To Reproduce Steps to reproduce the behavior:
- Run any filament example of a high thread count system
Expected behavior Not to impact debugging performance or consume excessive resources.
Logs If applicable, copy full logs from your console here. Please do not use screenshots of logs, copy them as text, use gist or attach an uncompressed file.
Desktop (please complete the following information):
- OS: Linux
- GPU: AMD Radeon
- Backend: Vulkan
Smartphone (please complete the following information):
- Device: [e.g. Pixel 2]
- OS: [e.g. Android Pie 9.0]
Additional context A proposed solution might be:
static inline size_t get_platform_thread_count(size_t min_required_thread_count, size_t max_useful_thread_count) {
size_t count = std::thread::hardware_concurrency()

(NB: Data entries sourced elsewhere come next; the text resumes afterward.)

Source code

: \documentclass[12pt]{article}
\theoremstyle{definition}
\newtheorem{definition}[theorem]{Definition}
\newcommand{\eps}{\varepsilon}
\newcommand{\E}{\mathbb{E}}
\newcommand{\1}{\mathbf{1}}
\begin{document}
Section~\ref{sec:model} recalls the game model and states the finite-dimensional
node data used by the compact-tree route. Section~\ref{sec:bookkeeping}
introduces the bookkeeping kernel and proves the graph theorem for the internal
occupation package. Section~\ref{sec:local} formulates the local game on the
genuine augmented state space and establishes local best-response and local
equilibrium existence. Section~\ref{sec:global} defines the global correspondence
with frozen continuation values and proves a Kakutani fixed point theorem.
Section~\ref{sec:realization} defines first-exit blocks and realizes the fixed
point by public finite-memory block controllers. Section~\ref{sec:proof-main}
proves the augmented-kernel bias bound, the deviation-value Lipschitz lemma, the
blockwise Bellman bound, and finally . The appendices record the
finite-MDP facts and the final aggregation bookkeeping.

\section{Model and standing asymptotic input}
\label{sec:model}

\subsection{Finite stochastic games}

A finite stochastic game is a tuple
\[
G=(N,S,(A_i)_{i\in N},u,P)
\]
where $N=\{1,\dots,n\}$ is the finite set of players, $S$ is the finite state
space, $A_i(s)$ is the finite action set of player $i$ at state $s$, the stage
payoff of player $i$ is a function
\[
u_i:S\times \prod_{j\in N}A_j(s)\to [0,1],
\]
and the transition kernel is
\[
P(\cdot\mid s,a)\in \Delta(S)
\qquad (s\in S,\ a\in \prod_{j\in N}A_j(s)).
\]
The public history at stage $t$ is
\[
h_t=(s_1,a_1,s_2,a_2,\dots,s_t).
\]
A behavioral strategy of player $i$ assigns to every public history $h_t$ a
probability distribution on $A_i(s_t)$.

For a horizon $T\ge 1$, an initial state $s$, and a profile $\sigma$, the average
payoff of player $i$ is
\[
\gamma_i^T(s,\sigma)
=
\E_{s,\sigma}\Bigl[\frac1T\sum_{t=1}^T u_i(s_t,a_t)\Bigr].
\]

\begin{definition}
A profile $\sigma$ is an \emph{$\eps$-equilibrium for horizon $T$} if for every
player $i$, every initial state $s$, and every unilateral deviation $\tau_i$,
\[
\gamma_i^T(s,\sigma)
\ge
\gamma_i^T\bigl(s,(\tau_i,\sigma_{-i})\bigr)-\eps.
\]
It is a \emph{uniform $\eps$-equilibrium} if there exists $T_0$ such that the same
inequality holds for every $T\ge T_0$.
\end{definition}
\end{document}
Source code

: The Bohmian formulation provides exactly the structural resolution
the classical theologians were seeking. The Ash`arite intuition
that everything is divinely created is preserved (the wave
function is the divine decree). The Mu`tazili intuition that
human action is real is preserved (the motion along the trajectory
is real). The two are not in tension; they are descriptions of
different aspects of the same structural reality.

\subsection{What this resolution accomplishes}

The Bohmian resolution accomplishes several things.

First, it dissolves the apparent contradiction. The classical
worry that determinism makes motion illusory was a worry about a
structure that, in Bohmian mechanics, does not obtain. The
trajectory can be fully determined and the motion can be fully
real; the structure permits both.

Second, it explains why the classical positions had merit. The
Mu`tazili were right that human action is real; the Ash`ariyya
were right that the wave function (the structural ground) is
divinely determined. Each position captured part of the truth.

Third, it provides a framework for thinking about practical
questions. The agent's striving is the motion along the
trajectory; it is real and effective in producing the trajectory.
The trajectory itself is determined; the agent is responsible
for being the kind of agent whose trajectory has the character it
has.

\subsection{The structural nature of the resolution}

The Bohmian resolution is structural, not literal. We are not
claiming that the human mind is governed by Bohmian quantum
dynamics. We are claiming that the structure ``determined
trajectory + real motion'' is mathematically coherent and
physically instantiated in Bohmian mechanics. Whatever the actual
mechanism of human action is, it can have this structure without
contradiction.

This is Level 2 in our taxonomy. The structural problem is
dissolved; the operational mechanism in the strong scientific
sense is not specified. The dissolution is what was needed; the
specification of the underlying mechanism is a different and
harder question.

if (count <= min_required_thread_count) {
return min_required_thread_count;
}
else if(count <= max_useful_thread_count) {
return count;
}
else {
return max_useful_thread_count;
}
}
30 threads is not that high. What problem is this causing? These threads should only be busy in small bursts.
Add in the Flutter Engine and I have 87 threads under my process. On a mobile device it will be limited to the max core count; which might be eight... Debugging is slower than it should be.
And what's the CPU usage of those threads?
Once it gets running the majority are blocked waiting for a message.
I patched my tree in Filament and the Flutter engine to go from 87 to a more reasonable 32 threads. Flutter Engine has the same issue.
/squanderer-in-chief
@jwinarske can you please explain the logic in your sample code, I don't understand what's going on:
- if the value returned is even, then we always return
req. Why? e.g. if req is 12 andstd::thread::hardware_concurrencyreturns 4, then we would return 12??? - you say "if divisible by 1", well... everything is always divisible by 1, so I don't understand the comment.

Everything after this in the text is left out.